On Thursday, June 20th 1996 Edward J Markey rose in the Communications Privacy and Consumer Empowerment Act:
The issue of privacy in the information age and in particular, children's privacy protection, is quite timely as the Nation becomes ever more linked by communications networks, such as the Internet. It is important that we tackle these issues now before we travel down the information superhighway too far and realize perhaps we've made a wrong turn.
The act is ultimately unimportant in the event that followed, but the words echo through time to our current day and place.
We have indeed made a wrong turn.
A Brief Introduction to Web Tracking
Cookies have now been standard in web browsers for at least 20 years and the debates around them are almost as old.
When cookies were first introduced, there was a conversation around their privacy implications - while cookies have many legitimate uses e.g. recording session information such that the user does not have to repeatedly enter a username and password with every request - cookies are now regularly used to store information to make tracking users movements across the web easier.
Since then other methods of tracking have evolved. Device Fingerprinting is a method by which websites attempt to distinguish one user from another automatically using small variations in each users computer setup e.g. the operating system version, the browser software version, which fonts or plugins the user has installed, the users screen size and many other similar characteristics.
More recently developments have been in using newer HTML5 features such as the Audio and Battery API's now available in order to refine device fingerprints even further.
While these kind of techniques are concerning, I want to focus on a particular trend in modern websites, and one that I believe has major implications in how we view the modern web privacy conversation - the reliance on 3rd parties.
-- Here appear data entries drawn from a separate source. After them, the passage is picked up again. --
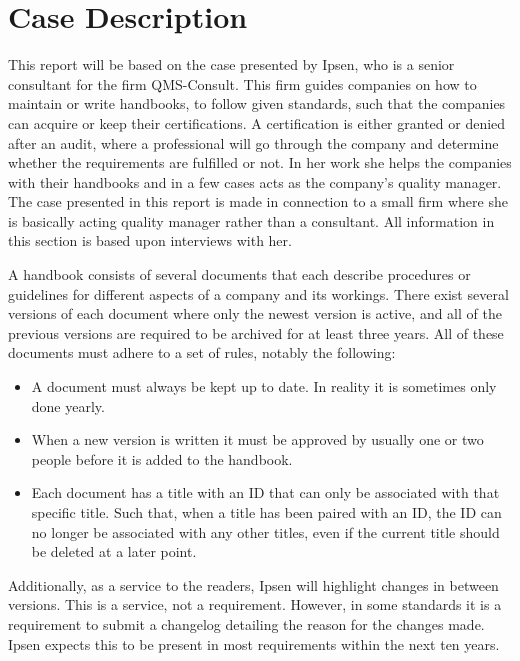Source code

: \section{Case Description} \label{sec:CaseDescription}

This report will be based on the case presented by Ipsen, who is a senior consultant for the firm QMS-Consult.
This firm guides companies on how to maintain or write handbooks, to follow given standards, such that the companies can acquire or keep their certifications.
A certification is either granted or denied after an audit, where a professional will go through the company and determine whether the requirements are fulfilled or not.
In her work she helps the companies with their handbooks and in a few cases acts as the company's quality manager.
The case presented in this report is made in connection to a small firm where she is basically acting quality manager rather than a consultant.
All information in this section is based upon interviews with her.

A handbook consists of several documents that each describe procedures or guidelines for different aspects of a company and its workings.
There exist several versions of each document where only the newest version is active, and all of the previous versions are required to be archived for at least three years.
All of these documents must adhere to a set of rules, notably the following:

\begin{itemize}
	\item
	A document must always be kept up to date.
	In reality it is sometimes only done yearly.
	\item
	When a new version is written it must be approved by usually one or two people before it is added to the handbook.
	\item
	Each document has a title with an ID that can only be associated with that specific title.
	Such that, when a title has been paired with an ID, the ID can no longer be associated with any other titles, even if the current title should be deleted at a later point.
\end{itemize}

Additionally, as a service to the readers, Ipsen will highlight changes in between versions.
This is a service, not a requirement.
However, in some standards it is a requirement to submit a changelog detailing the reason for the changes made.
Ipsen expects this to be present in most requirements within the next ten years.

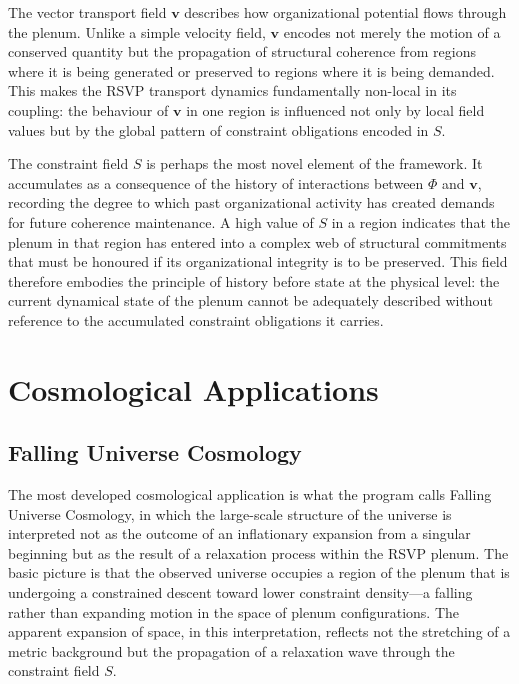 \documentclass[11pt, oneside]{book}
\theoremstyle{definition}
\theoremstyle{remark}
\begin{document}
The vector transport field $\mathbf{v}$ describes how organizational potential flows through the plenum. Unlike a simple velocity field, $\mathbf{v}$ encodes not merely the motion of a conserved quantity but the propagation of structural coherence from regions where it is being generated or preserved to regions where it is being demanded. This makes the RSVP transport dynamics fundamentally non-local in its coupling: the behaviour of $\mathbf{v}$ in one region is influenced not only by local field values but by the global pattern of constraint obligations encoded in $S$.

The constraint field $S$ is perhaps the most novel element of the framework. It accumulates as a consequence of the history of interactions between $\Phi$ and $\mathbf{v}$, recording the degree to which past organizational activity has created demands for future coherence maintenance. A high value of $S$ in a region indicates that the plenum in that region has entered into a complex web of structural commitments that must be honoured if its organizational integrity is to be preserved. This field therefore embodies the principle of history before state at the physical level: the current dynamical state of the plenum cannot be adequately described without reference to the accumulated constraint obligations it carries.

\section{Cosmological Applications}

\subsection{Falling Universe Cosmology}

The most developed cosmological application is what the program calls Falling Universe Cosmology, in which the large-scale structure of the universe is interpreted not as the outcome of an inflationary expansion from a singular beginning but as the result of a relaxation process within the RSVP plenum. The basic picture is that the observed universe occupies a region of the plenum that is undergoing a constrained descent toward lower constraint density—a falling rather than expanding motion in the space of plenum configurations. The apparent expansion of space, in this interpretation, reflects not the stretching of a metric background but the propagation of a relaxation wave through the constraint field $S$.
\end{document}
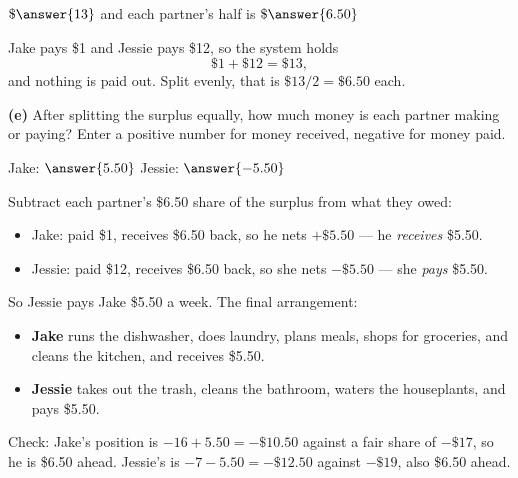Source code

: \documentclass[12pt]{ximera}
\begin{document}
\begin{problem}
\begin{prompt}
$\$\answer{13}$ \qquad and each partner's half is $\$\answer{6.50}$

\begin{feedback}
Jake pays \$1 and Jessie pays \$12, so the system holds
\[ \$1 + \$12 = \$13, \]
and nothing is paid out. Split evenly, that is $\$13/2 = \$6.50$ each.
\end{feedback}
\end{prompt}

\begin{prompt}
\textbf{(e)} After splitting the surplus equally, how much money is each partner making
or paying? Enter a positive number for money received, negative for money paid.

Jake: $\answer{5.50}$ \qquad Jessie: $\answer{-5.50}$

\begin{feedback}
Subtract each partner's \$6.50 share of the surplus from what they owed:
\begin{itemize}
\item Jake: paid \$1, receives \$6.50 back, so he nets $+\$5.50$ --- he \emph{receives}
      \$5.50.
\item Jessie: paid \$12, receives \$6.50 back, so she nets $-\$5.50$ --- she
      \emph{pays} \$5.50.
\end{itemize}

So Jessie pays Jake \$5.50 a week. The final arrangement:
\begin{itemize}
\item \textbf{Jake} runs the dishwasher, does laundry, plans meals, shops for
      groceries, and cleans the kitchen, and receives \$5.50.
\item \textbf{Jessie} takes out the trash, cleans the bathroom, waters the houseplants,
      and pays \$5.50.
\end{itemize}
Check: Jake's position is $-16 + 5.50 = -\$10.50$ against a fair share of $-\$17$, so he
is \$6.50 ahead. Jessie's is $-7 - 5.50 = -\$12.50$ against $-\$19$, also \$6.50 ahead.
\checkmark
\end{feedback}
\end{prompt}
\end{problem}
\end{document}
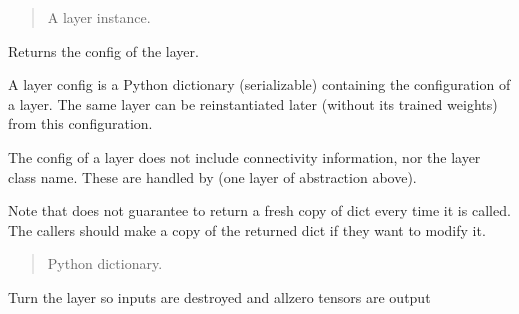 \documentclass[letterpaper,10pt,english]{sphinxmanual}
\begin{document}
\begin{fulllineitems}
\begin{fulllineitems}
\begin{quote}
\begin{description}
\sphinxAtStartPar
A layer instance.

\end{description}\end{quote}

\end{fulllineitems}


\begin{fulllineitems}
\label{\detokenize{beyondml.tflow.layers:beyondml.tflow.layers.FilterLayer.FilterLayer.get_config}}
\pysigstartsignatures
{}
\pysigstopsignatures
\sphinxAtStartPar
Returns the config of the layer.

\sphinxAtStartPar
A layer config is a Python dictionary (serializable)
containing the configuration of a layer.
The same layer can be reinstantiated later
(without its trained weights) from this configuration.

\sphinxAtStartPar
The config of a layer does not include connectivity
information, nor the layer class name. These are handled
by  (one layer of abstraction above).

\sphinxAtStartPar
Note that  does not guarantee to return a fresh copy of
dict every time it is called. The callers should make a copy of the
returned dict if they want to modify it.
\begin{quote}\begin{description}
\sphinxAtStartPar
Python dictionary.

\end{description}\end{quote}

\end{fulllineitems}


\begin{fulllineitems}
\label{\detokenize{beyondml.tflow.layers:beyondml.tflow.layers.FilterLayer.FilterLayer.turn_off}}
\pysigstartsignatures
{}
\pysigstopsignatures
\sphinxAtStartPar
Turn the layer  so inputs are destroyed and all\sphinxhyphen{}zero tensors are output


\end{fulllineitems}
\end{fulllineitems}
\end{document}
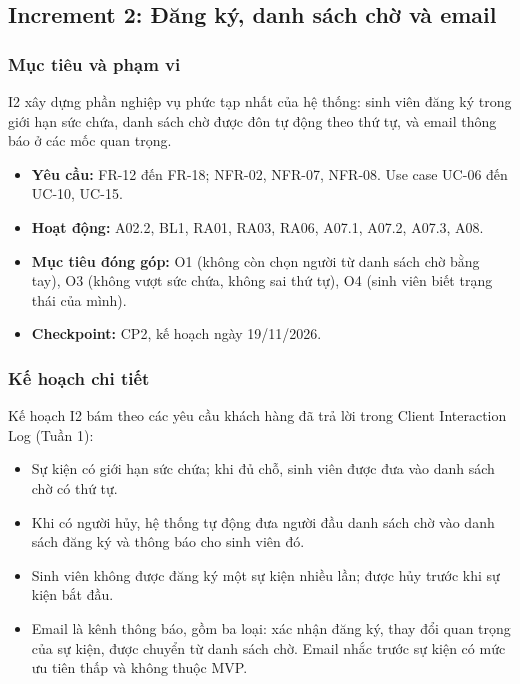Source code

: \subsection{Increment 2: Đăng ký, danh sách chờ và email}
\label{sec:i2}

\subsubsection{Mục tiêu và phạm vi}

I2 xây dựng phần nghiệp vụ phức tạp nhất của hệ thống: sinh viên đăng ký trong giới hạn sức chứa, danh sách chờ được đôn tự động theo thứ tự, và email thông báo ở các mốc quan trọng.

\begin{itemize}
    \item \textbf{Yêu cầu:} FR-12 đến FR-18; NFR-02, NFR-07, NFR-08. Use case UC-06 đến UC-10, UC-15.
    \item \textbf{Hoạt động:} A02.2, BL1, RA01, RA03, RA06, A07.1, A07.2, A07.3, A08.
    \item \textbf{Mục tiêu đóng góp:} O1 (không còn chọn người từ danh sách chờ bằng tay), O3 (không vượt sức chứa, không sai thứ tự), O4 (sinh viên biết trạng thái của mình).
    \item \textbf{Checkpoint:} CP2, kế hoạch ngày 19/11/2026.
\end{itemize}

\subsubsection{Kế hoạch chi tiết}
\label{sec:t3-lower}

Kế hoạch I2 bám theo các yêu cầu khách hàng đã trả lời trong Client Interaction Log (Tuần 1):
\begin{itemize}
    \item Sự kiện có giới hạn sức chứa; khi đủ chỗ, sinh viên được đưa vào danh sách chờ có thứ tự.
    \item Khi có người hủy, hệ thống tự động đưa người đầu danh sách chờ vào danh sách đăng ký và thông báo cho sinh viên đó.
    \item Sinh viên không được đăng ký một sự kiện nhiều lần; được hủy trước khi sự kiện bắt đầu.
    \item Email là kênh thông báo, gồm ba loại: xác nhận đăng ký, thay đổi quan trọng của sự kiện, được chuyển từ danh sách chờ. Email nhắc trước sự kiện có mức ưu tiên thấp và không thuộc MVP.
\end{itemize}

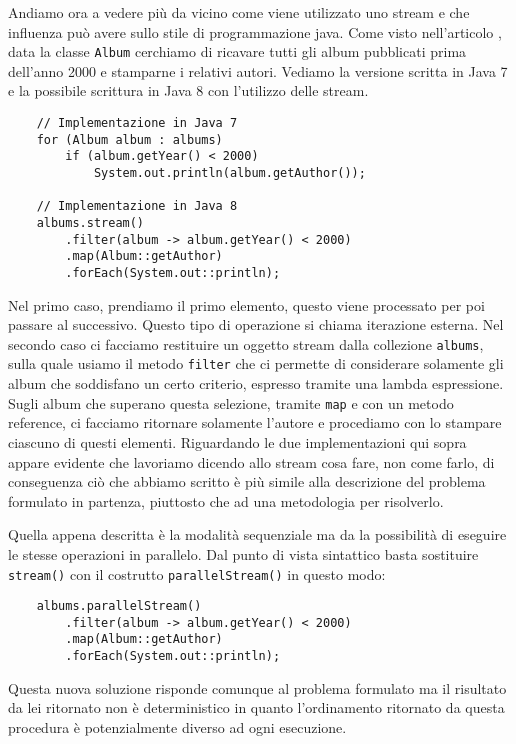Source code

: 		Andiamo ora a vedere più da vicino come viene utilizzato uno stream e che influenza può avere sullo stile di programmazione java. Come visto nell'articolo \cite{java-8-stream}, data la classe \lstinline|Album| cerchiamo di ricavare tutti gli album pubblicati prima dell'anno 2000 e stamparne i relativi autori. Vediamo la versione scritta in Java 7 e la possibile scrittura in Java 8 con l'utilizzo delle stream.
		\begin{lstlisting}
	// Implementazione in Java 7
	for (Album album : albums)
		if (album.getYear() < 2000)
			System.out.println(album.getAuthor());
	
	// Implementazione in Java 8
	albums.stream()
		.filter(album -> album.getYear() < 2000)
		.map(Album::getAuthor)
		.forEach(System.out::println);
		\end{lstlisting}
		Nel primo caso, prendiamo il primo elemento, questo viene processato per poi passare al successivo. Questo tipo di operazione si chiama iterazione esterna. Nel secondo caso ci facciamo restituire un oggetto stream dalla collezione \lstinline|albums|, sulla quale usiamo il metodo \lstinline|filter| che ci permette di considerare solamente gli album che soddisfano un certo criterio, espresso tramite una lambda espressione. Sugli album che superano questa selezione, tramite \lstinline|map| e con un metodo reference, ci facciamo ritornare solamente l'autore e procediamo con lo stampare ciascuno di questi elementi. Riguardando le due implementazioni qui sopra appare evidente che lavoriamo dicendo allo stream cosa fare, non come farlo, di conseguenza ciò che abbiamo scritto è più simile alla descrizione del problema formulato in partenza, piuttosto che ad una metodologia per risolverlo. 
		
		Quella appena descritta è la modalità sequenziale ma da la possibilità di eseguire le stesse operazioni in parallelo. Dal punto di vista sintattico basta sostituire \lstinline|stream()| con il costrutto \lstinline|parallelStream()| in questo modo:
		\begin{lstlisting}
	albums.parallelStream()
		.filter(album -> album.getYear() < 2000)
		.map(Album::getAuthor)
		.forEach(System.out::println);
		\end{lstlisting}
		Questa nuova soluzione risponde comunque al problema formulato ma il risultato da lei ritornato non è deterministico in quanto l'ordinamento ritornato da questa procedura è potenzialmente diverso ad ogni esecuzione.
		
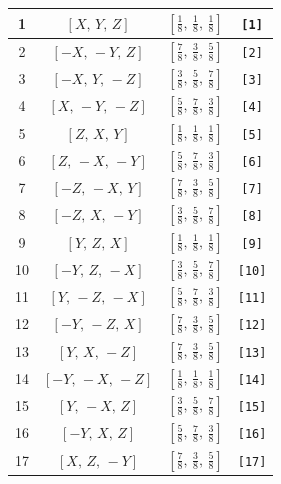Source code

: \documentclass[fleqn,8pt]{jsarticle}
\begin{document}
\begin{longtable}{cccc}
1 & $\left[ X,\, Y,\, Z \right]$ & $\left[ \frac{1}{8},\, \frac{1}{8},\, \frac{1}{8} \right]$ & {\tt [1]} \\ \hline
2 & $\left[ - X,\, - Y,\, Z \right]$ & $\left[ \frac{7}{8},\, \frac{3}{8},\, \frac{5}{8} \right]$ & {\tt [2]} \\ \hline
3 & $\left[ - X,\, Y,\, - Z \right]$ & $\left[ \frac{3}{8},\, \frac{5}{8},\, \frac{7}{8} \right]$ & {\tt [3]} \\ \hline
4 & $\left[ X,\, - Y,\, - Z \right]$ & $\left[ \frac{5}{8},\, \frac{7}{8},\, \frac{3}{8} \right]$ & {\tt [4]} \\ \hline
5 & $\left[ Z,\, X,\, Y \right]$ & $\left[ \frac{1}{8},\, \frac{1}{8},\, \frac{1}{8} \right]$ & {\tt [5]} \\ \hline
6 & $\left[ Z,\, - X,\, - Y \right]$ & $\left[ \frac{5}{8},\, \frac{7}{8},\, \frac{3}{8} \right]$ & {\tt [6]} \\ \hline
7 & $\left[ - Z,\, - X,\, Y \right]$ & $\left[ \frac{7}{8},\, \frac{3}{8},\, \frac{5}{8} \right]$ & {\tt [7]} \\ \hline
8 & $\left[ - Z,\, X,\, - Y \right]$ & $\left[ \frac{3}{8},\, \frac{5}{8},\, \frac{7}{8} \right]$ & {\tt [8]} \\ \hline
9 & $\left[ Y,\, Z,\, X \right]$ & $\left[ \frac{1}{8},\, \frac{1}{8},\, \frac{1}{8} \right]$ & {\tt [9]} \\ \hline
10 & $\left[ - Y,\, Z,\, - X \right]$ & $\left[ \frac{3}{8},\, \frac{5}{8},\, \frac{7}{8} \right]$ & {\tt [10]} \\ \hline
11 & $\left[ Y,\, - Z,\, - X \right]$ & $\left[ \frac{5}{8},\, \frac{7}{8},\, \frac{3}{8} \right]$ & {\tt [11]} \\ \hline
12 & $\left[ - Y,\, - Z,\, X \right]$ & $\left[ \frac{7}{8},\, \frac{3}{8},\, \frac{5}{8} \right]$ & {\tt [12]} \\ \hline
13 & $\left[ Y,\, X,\, - Z \right]$ & $\left[ \frac{7}{8},\, \frac{3}{8},\, \frac{5}{8} \right]$ & {\tt [13]} \\ \hline
14 & $\left[ - Y,\, - X,\, - Z \right]$ & $\left[ \frac{1}{8},\, \frac{1}{8},\, \frac{1}{8} \right]$ & {\tt [14]} \\ \hline
15 & $\left[ Y,\, - X,\, Z \right]$ & $\left[ \frac{3}{8},\, \frac{5}{8},\, \frac{7}{8} \right]$ & {\tt [15]} \\ \hline
16 & $\left[ - Y,\, X,\, Z \right]$ & $\left[ \frac{5}{8},\, \frac{7}{8},\, \frac{3}{8} \right]$ & {\tt [16]} \\ \hline
17 & $\left[ X,\, Z,\, - Y \right]$ & $\left[ \frac{7}{8},\, \frac{3}{8},\, \frac{5}{8} \right]$ & {\tt [17]} \\ \hline

\end{longtable}
\end{document}
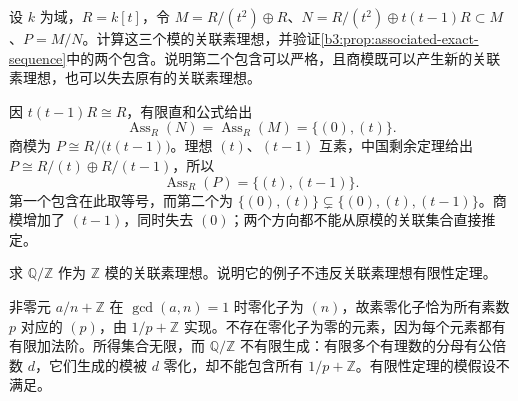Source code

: \begin{exercise}\label{b3:ex:04-exact-quotient-warning}
	设 \(k\) 为域，\(R=k[t]\)，令 \(M=R/(t^2)\oplus R\)、\(N=R/(t^2)\oplus t(t-1)R\subset M\)、\(P=M/N\)。计算这三个模的关联素理想，并验证\cref{b3:prop:associated-exact-sequence}中的两个包含。说明第二个包含可以严格，且商模既可以产生新的关联素理想，也可以失去原有的关联素理想。
\end{exercise}
\begin{solution}
	因 \(t(t-1)R\cong R\)，有限直和公式给出
	\[
		\operatorname{Ass}_R(N)=\operatorname{Ass}_R(M)=\{(0),(t)\}.
	\]
	商模为 \(P\cong R/\bigl(t(t-1)\bigr)\)。理想 \((t)\)、\((t-1)\) 互素，中国剩余定理给出 \(P\cong R/(t)\oplus R/(t-1)\)，所以
	\[
		\operatorname{Ass}_R(P)=\{(t),(t-1)\}.
	\]
	第一个包含在此取等号，而第二个为 \(\{(0),(t)\}\subsetneq\{(0),(t),(t-1)\}\)。商模增加了 \((t-1)\)，同时失去 \((0)\)；两个方向都不能从原模的关联集合直接推定。
\end{solution}

\begin{exercise}\label{b3:ex:04-infinite-associated}
	求 \(\mathbb Q/\mathbb Z\) 作为 \(\mathbb Z\) 模的关联素理想。说明它的例子不违反关联素理想有限性定理。
\end{exercise}
\begin{solution}
	非零元 \(a/n+\mathbb Z\) 在 \(\gcd(a,n)=1\) 时零化子为 \((n)\)，故素零化子恰为所有素数 \(p\) 对应的 \((p)\)，由 \(1/p+\mathbb Z\) 实现。不存在零化子为零的元素，因为每个元素都有有限加法阶。所得集合无限，而 \(\mathbb Q/\mathbb Z\) 不有限生成：有限多个有理数的分母有公倍数 \(d\)，它们生成的模被 \(d\) 零化，却不能包含所有 \(1/p+\mathbb Z\)。有限性定理的模假设不满足。
\end{solution}

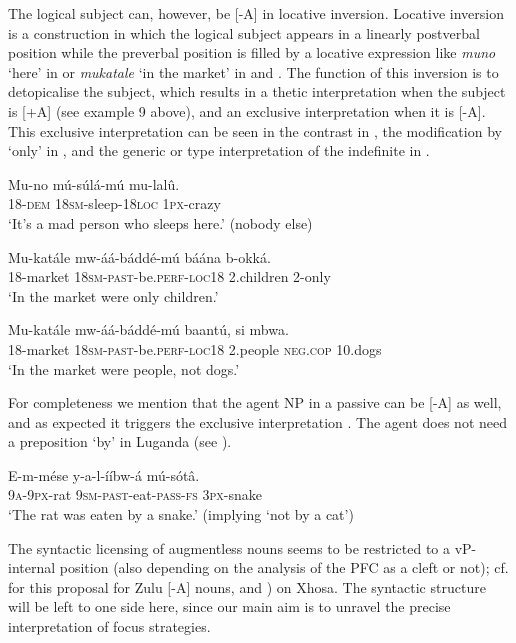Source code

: \documentclass[output=paper]{langsci/langscibook}
\begin{document}
The logical subject can, however, be [-A] in locative inversion. Locative inversion is a construction in which the logical subject appears in a linearly postverbal position while the preverbal position is filled by a locative expression like \textit{muno} ‘here’ in  or \textit{mukatale} ‘in the market’ in  and . The function of this inversion is to detopicalise the subject, which results in a thetic interpretation when the subject is [+A] (see example 9 above), and an exclusive interpretation when it is [-A]. This exclusive interpretation can be seen in the contrast in , the modification by ‘only’ in , and the generic or type interpretation of the indefinite in .

\ea
\gll   Mu-no    mú-súlá-mú    mu-lalû.\\
       18-\textsc{dem}  \textsc{18sm}-sleep-\textsc{18loc}  \textsc{1px}-crazy\\
\glt   ‘It’s a mad person who sleeps here.’ (nobody else)
\z

\ea
\gll   Mu-katále  mw-áá-báddé-mú      báána    b-okká.\\
       18-market  \textsc{18sm}-\textsc{past}-be.\textsc{perf}-\textsc{loc18}  2.children  2-only\\
\glt   ‘In the market were only children.’
\z

\ea
\gll   Mu-katále  mw-áá-báddé-mú    baantú,    si    mbwa.\\
       18-market  \textsc{18sm}-\textsc{past}-be.\textsc{perf}-\textsc{loc18}  2.people  \textsc{neg}.\textsc{cop}  10.dogs\\
\glt   ‘In the market were people, not dogs.’
\z

For completeness we mention that the agent NP in a passive can be [-A] as well, and as expected it triggers the exclusive interpretation . The agent does not need a preposition ‘by’ in Luganda (see \citealt{Pak2008}).

\ea
\gll   E-m-mése  y-a-l-ííbw-á      mú-sótâ.\\
       \textsc{9a}-\textsc{9px}-rat  \textsc{9sm}-\textsc{past}-eat-\textsc{pass}-\textsc{fs}  \textsc{3px}-snake\\
\glt   ‘The rat was eaten by a snake.’ (implying ‘not by a cat’)
\z

The syntactic licensing of augmentless nouns seems to be restricted to a vP-internal position (also depending on the analysis of the PFC as a cleft or not); cf. \citet{Halpert2012,Halpert2013} for this proposal for Zulu [-A] nouns, and \citealt{CarstensMletshe2013,CarstensMletshe2015}) on Xhosa. The syntactic structure will be left to one side here, since our main aim is to unravel the precise interpretation of focus strategies.
\end{document}
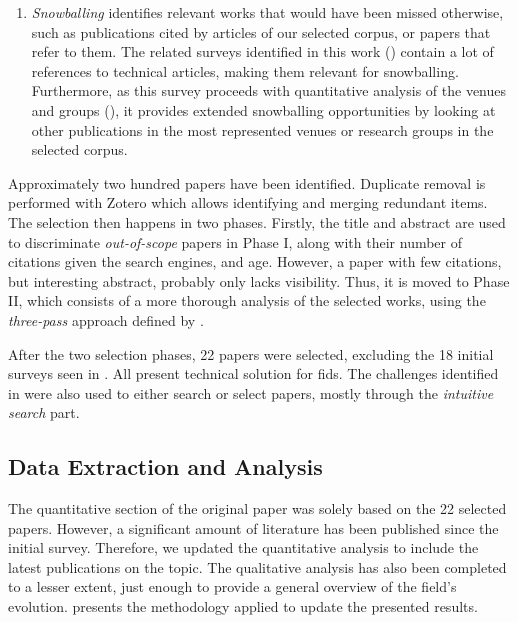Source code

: \begin{enumerate}[(1)]
  \item \emph{Snowballing} identifies relevant works that would have been missed otherwise, such as publications cited by articles of our selected corpus, or papers that refer to them.
  The related surveys identified in this work () contain a lot of references to technical articles, making them relevant for snowballing.
  Furthermore, as this survey proceeds with quantitative analysis of the venues and groups (), it provides extended snowballing opportunities by looking at other publications in the most represented venues or research groups in the selected corpus.

\end{enumerate}

Approximately two hundred papers have been identified.
Duplicate removal is performed with Zotero which allows identifying and merging redundant items.
The selection then happens in two phases.
Firstly, the title and abstract are used to discriminate \emph{out-of-scope} papers in Phase I, along with their number of citations given the search engines, and age.
However, a paper with few citations, but interesting abstract, probably only lacks visibility.
Thus, it is moved to Phase II, which consists of a more thorough analysis of the selected works, using the \emph{three-pass} approach defined by \textcite{keshav_Howreadpaper_2007}.

After the two selection phases, 22 papers were selected, excluding the 18 initial surveys seen in .
All present technical solution for \gls{fids}.
The challenges identified in  were also used to either search or select papers, mostly through the \emph{intuitive search} part.


\subsection{Data Extraction and Analysis\label{sec:sota.methodo.extraction}}

The quantitative section of the original paper was solely based on the 22 selected papers.
However, a significant amount of literature has been published since the initial survey.
Therefore, we updated the quantitative analysis to include the latest publications on the topic.
The qualitative analysis has also been completed to a lesser extent, just enough to provide a general overview of the field's evolution.
 presents the methodology applied to update the presented results.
Any website can implement the tracking technologies I have described above. However, most will not and will instead rely on one of a handful of companies to collect the data, perform analysis or deliver "appropriate" advertisements.
This centralization of the Internet around a few companies that have visibility over an extreme number of everyday browsing demonstrates how fragile our content ecosystem really is.
There are three main ways that 3rd parties inject themselves into places where they can collect your browsing history. For the purposes of the article I am going to call these resource inclusion, script inclusion and content network centralization.
Resource Inclusion is based on the premise that your browser will load resources images, videos, etc when it is rendering the page. Sites includes resources from 3rd parties and when the browser makes a request to the 3rd party server the request is is logged and analyzed with every other request. Cookies are usually sent and received during the request, although not always.
Content Network Centralization is not really a tracker in the traditional sense, but content-distribution networks (CDNs) are increasingly being given visibility over a large portion of Internet traffic due to their size and network posture. Because hundreds of websites use the same CDN the network is able to determine what sites your IP address visits as well as perform other kinds of analytics much like a resource based tracker would.
Visualizing the Information-Tracking Superhighway
In order to understand the scope of 3rd party intrusion into everyday web browsing we looked at 1000 of the most popular Internet sites and counted the number number and type of 3rd party images and scripts that were present on each.
After that we rendered the connections between sites and tracking resources.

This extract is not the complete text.